Work item:
In the entries below, find the line with "- Change role" and the line with "## Backend Setup (Laravel)". Return those two lines and all lines between them, exactly.

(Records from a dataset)
Content starts

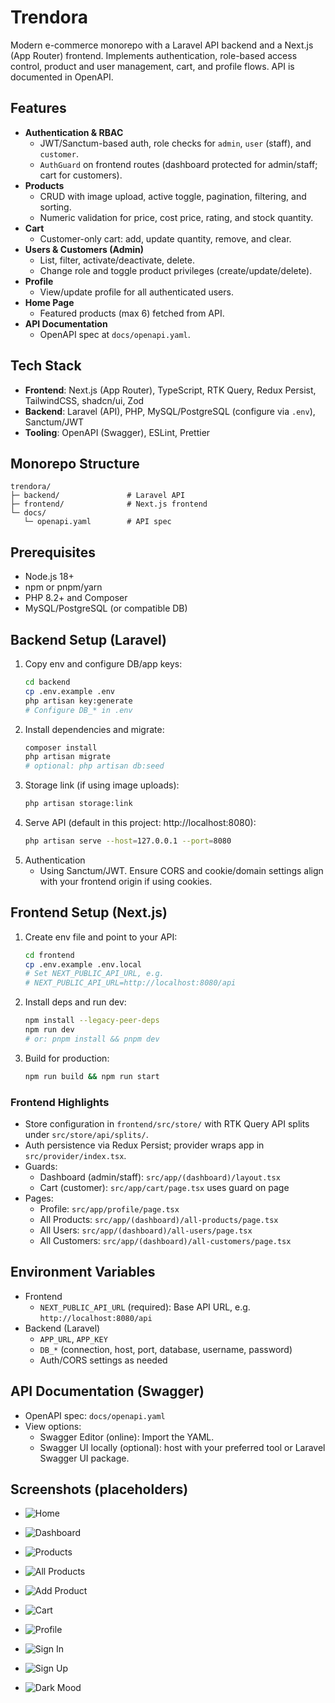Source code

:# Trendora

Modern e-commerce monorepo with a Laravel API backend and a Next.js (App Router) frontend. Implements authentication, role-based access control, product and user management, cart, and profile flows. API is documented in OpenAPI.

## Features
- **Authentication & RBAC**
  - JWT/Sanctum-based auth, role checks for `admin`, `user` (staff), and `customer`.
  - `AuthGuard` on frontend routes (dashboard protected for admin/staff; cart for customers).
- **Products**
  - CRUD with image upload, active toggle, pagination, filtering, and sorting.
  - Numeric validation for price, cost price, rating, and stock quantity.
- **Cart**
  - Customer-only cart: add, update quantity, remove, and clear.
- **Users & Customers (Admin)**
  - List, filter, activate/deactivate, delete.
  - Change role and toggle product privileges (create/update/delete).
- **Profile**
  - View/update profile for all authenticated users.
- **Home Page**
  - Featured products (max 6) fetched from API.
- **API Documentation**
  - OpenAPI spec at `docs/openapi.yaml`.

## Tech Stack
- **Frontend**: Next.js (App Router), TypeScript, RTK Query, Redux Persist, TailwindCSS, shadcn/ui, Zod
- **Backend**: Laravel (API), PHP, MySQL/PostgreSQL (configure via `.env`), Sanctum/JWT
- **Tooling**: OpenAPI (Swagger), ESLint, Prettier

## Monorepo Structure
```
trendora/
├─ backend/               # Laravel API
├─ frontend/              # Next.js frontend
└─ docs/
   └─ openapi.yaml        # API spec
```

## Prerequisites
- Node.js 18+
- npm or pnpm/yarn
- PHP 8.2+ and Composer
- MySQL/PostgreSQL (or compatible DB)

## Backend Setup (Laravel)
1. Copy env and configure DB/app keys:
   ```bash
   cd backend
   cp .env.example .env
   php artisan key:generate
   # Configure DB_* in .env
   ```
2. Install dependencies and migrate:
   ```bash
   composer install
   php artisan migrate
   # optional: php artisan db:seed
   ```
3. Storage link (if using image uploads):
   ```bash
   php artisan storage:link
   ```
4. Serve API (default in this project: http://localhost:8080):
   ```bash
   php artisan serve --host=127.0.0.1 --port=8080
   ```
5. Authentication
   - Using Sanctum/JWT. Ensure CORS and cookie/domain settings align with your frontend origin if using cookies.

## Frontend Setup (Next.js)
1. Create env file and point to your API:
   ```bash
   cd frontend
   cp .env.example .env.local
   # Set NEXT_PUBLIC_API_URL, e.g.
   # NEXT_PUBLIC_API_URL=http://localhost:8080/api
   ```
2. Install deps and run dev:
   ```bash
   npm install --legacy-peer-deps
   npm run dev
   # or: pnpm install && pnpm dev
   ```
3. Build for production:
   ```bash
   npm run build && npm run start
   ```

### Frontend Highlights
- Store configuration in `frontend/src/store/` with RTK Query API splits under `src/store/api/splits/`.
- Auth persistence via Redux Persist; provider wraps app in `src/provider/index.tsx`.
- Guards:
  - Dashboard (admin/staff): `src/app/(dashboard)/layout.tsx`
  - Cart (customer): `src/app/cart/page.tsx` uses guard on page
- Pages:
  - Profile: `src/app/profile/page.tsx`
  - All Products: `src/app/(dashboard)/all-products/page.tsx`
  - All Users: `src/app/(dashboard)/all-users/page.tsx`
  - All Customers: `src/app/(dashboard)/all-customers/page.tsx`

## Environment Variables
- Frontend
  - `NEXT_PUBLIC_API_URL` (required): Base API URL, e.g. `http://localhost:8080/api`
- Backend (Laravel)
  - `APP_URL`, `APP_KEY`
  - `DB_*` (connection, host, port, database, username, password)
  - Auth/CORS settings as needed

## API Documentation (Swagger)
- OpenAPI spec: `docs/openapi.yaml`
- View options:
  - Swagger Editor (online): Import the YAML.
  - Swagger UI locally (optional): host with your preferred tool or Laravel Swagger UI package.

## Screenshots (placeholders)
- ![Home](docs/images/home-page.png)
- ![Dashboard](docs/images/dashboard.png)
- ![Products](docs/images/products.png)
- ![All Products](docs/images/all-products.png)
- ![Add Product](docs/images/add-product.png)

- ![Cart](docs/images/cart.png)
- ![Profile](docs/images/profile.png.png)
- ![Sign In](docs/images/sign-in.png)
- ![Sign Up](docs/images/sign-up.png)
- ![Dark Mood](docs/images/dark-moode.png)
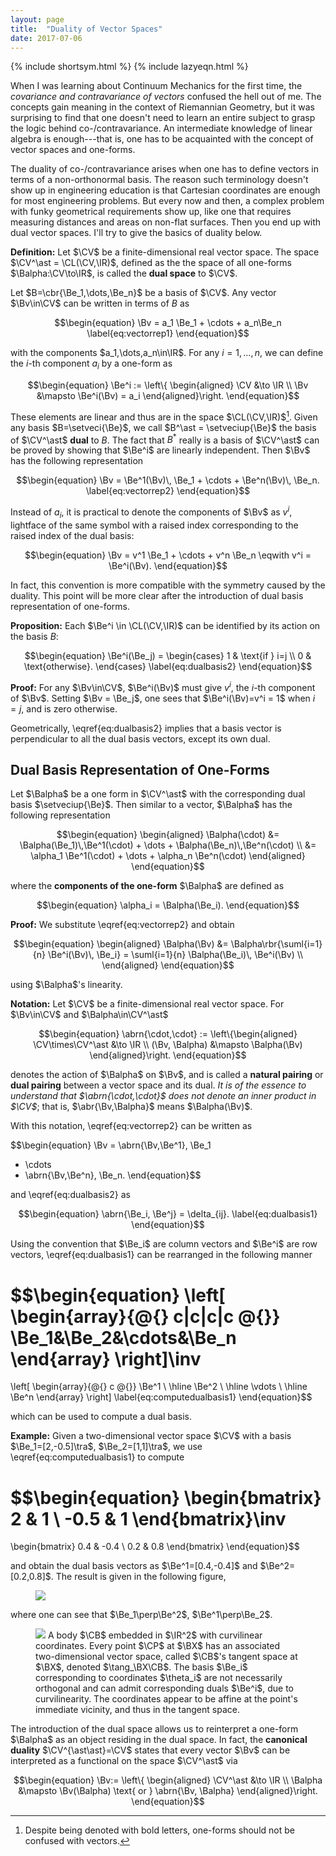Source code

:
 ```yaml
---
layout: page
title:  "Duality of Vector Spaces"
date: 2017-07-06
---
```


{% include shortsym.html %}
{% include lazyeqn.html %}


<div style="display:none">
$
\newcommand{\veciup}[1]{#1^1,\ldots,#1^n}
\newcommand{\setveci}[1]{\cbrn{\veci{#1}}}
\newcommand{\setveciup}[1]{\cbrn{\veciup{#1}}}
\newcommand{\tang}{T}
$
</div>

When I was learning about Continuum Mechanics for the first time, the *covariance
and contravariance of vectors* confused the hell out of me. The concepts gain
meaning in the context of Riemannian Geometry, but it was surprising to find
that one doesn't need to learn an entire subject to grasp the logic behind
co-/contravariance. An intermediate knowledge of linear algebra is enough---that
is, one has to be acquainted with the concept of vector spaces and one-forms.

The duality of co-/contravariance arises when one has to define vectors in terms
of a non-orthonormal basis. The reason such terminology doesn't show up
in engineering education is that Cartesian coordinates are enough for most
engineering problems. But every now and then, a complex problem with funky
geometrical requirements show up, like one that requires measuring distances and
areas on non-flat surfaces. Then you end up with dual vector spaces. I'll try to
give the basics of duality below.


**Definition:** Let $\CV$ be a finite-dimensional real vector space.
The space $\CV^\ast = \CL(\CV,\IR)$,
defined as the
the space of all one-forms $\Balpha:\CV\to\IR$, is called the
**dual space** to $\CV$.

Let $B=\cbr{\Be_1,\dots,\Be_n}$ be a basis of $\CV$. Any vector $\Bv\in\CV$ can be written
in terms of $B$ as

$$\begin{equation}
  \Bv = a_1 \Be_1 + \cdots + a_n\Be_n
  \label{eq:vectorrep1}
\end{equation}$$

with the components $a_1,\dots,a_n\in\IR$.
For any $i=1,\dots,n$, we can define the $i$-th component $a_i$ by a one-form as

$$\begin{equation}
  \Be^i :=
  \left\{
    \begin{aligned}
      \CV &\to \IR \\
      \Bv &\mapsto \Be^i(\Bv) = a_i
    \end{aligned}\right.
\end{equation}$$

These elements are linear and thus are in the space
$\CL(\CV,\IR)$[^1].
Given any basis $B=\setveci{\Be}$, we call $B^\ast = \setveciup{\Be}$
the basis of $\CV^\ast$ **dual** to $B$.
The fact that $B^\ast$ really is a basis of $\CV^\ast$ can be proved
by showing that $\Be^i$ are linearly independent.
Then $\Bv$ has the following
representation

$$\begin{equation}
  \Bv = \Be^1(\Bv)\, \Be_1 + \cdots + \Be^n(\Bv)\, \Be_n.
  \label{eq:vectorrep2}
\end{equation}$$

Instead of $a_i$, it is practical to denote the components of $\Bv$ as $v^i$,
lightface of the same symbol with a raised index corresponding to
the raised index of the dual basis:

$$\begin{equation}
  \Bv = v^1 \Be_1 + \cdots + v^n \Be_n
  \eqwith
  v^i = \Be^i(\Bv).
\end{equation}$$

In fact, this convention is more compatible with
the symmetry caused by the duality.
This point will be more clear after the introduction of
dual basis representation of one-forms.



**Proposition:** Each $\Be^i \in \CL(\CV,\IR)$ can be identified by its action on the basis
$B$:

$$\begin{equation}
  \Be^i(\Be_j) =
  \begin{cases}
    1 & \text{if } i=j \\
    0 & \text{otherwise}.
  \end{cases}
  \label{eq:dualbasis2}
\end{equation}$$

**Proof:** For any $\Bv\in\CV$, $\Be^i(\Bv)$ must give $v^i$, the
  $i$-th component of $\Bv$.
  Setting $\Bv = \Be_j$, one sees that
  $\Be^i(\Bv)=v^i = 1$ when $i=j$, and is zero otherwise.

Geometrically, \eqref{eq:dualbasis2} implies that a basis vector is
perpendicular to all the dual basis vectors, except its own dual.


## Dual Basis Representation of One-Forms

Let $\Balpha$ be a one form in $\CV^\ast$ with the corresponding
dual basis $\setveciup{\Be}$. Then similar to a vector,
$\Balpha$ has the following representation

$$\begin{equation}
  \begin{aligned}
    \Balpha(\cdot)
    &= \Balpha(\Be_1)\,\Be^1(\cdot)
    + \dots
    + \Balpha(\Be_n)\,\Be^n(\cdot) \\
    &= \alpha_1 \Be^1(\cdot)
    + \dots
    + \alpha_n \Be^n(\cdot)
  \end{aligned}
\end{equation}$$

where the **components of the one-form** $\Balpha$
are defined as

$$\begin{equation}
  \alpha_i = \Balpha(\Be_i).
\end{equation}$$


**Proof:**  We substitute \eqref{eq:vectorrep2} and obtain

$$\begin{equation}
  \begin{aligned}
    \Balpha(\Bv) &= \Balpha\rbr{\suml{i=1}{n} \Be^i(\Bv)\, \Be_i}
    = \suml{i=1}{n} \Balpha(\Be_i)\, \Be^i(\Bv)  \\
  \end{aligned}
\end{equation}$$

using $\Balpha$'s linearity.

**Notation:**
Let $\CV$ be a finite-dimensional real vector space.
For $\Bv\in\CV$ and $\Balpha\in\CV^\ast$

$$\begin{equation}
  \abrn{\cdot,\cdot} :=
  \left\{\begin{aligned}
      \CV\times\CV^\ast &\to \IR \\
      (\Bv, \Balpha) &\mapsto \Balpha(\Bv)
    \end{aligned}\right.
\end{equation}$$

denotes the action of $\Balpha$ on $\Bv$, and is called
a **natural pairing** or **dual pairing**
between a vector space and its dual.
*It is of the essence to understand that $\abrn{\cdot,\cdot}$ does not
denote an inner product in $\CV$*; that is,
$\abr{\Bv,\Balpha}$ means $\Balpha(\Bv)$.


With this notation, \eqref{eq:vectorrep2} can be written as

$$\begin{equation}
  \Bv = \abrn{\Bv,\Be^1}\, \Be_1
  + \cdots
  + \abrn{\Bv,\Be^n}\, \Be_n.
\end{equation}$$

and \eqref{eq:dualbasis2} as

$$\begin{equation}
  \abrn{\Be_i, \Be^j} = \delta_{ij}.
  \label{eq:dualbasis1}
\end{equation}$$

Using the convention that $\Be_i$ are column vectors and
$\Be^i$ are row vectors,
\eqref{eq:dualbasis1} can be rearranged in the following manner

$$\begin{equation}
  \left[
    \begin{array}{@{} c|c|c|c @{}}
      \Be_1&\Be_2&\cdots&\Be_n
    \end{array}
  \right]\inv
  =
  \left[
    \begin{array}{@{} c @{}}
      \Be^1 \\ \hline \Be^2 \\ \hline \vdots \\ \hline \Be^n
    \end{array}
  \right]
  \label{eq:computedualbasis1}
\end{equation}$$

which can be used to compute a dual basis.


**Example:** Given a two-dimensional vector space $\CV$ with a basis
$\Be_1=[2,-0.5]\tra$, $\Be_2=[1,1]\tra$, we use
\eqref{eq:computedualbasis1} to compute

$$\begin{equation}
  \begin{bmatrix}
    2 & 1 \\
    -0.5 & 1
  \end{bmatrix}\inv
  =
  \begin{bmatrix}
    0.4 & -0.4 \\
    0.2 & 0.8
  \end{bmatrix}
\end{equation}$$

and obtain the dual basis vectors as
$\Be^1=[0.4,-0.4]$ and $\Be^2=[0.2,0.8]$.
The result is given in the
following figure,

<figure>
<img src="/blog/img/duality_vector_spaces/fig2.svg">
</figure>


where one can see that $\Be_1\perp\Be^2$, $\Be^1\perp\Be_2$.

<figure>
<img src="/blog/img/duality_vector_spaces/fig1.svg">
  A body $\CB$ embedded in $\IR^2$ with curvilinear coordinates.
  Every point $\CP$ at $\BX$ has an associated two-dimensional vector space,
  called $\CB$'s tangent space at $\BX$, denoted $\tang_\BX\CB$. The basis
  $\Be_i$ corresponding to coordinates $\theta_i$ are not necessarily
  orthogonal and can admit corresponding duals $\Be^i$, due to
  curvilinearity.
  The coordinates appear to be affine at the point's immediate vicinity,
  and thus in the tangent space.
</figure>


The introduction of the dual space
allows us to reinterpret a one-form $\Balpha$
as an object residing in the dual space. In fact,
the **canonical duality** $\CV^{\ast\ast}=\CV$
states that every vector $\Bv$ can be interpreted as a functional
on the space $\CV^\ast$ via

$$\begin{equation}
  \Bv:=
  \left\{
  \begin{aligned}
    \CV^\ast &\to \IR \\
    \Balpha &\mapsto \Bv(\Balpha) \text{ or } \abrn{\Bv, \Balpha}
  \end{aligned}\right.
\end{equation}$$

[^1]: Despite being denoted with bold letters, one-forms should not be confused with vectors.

Content ends

Exercise response:
  - Change role and toggle product privileges (create/update/delete).
- **Profile**
  - View/update profile for all authenticated users.
- **Home Page**
  - Featured products (max 6) fetched from API.
- **API Documentation**
  - OpenAPI spec at `docs/openapi.yaml`.

## Tech Stack
- **Frontend**: Next.js (App Router), TypeScript, RTK Query, Redux Persist, TailwindCSS, shadcn/ui, Zod
- **Backend**: Laravel (API), PHP, MySQL/PostgreSQL (configure via `.env`), Sanctum/JWT
- **Tooling**: OpenAPI (Swagger), ESLint, Prettier

## Monorepo Structure
```
trendora/
├─ backend/               # Laravel API
├─ frontend/              # Next.js frontend
└─ docs/
   └─ openapi.yaml        # API spec
```

## Prerequisites
- Node.js 18+
- npm or pnpm/yarn
- PHP 8.2+ and Composer
- MySQL/PostgreSQL (or compatible DB)

## Backend Setup (Laravel)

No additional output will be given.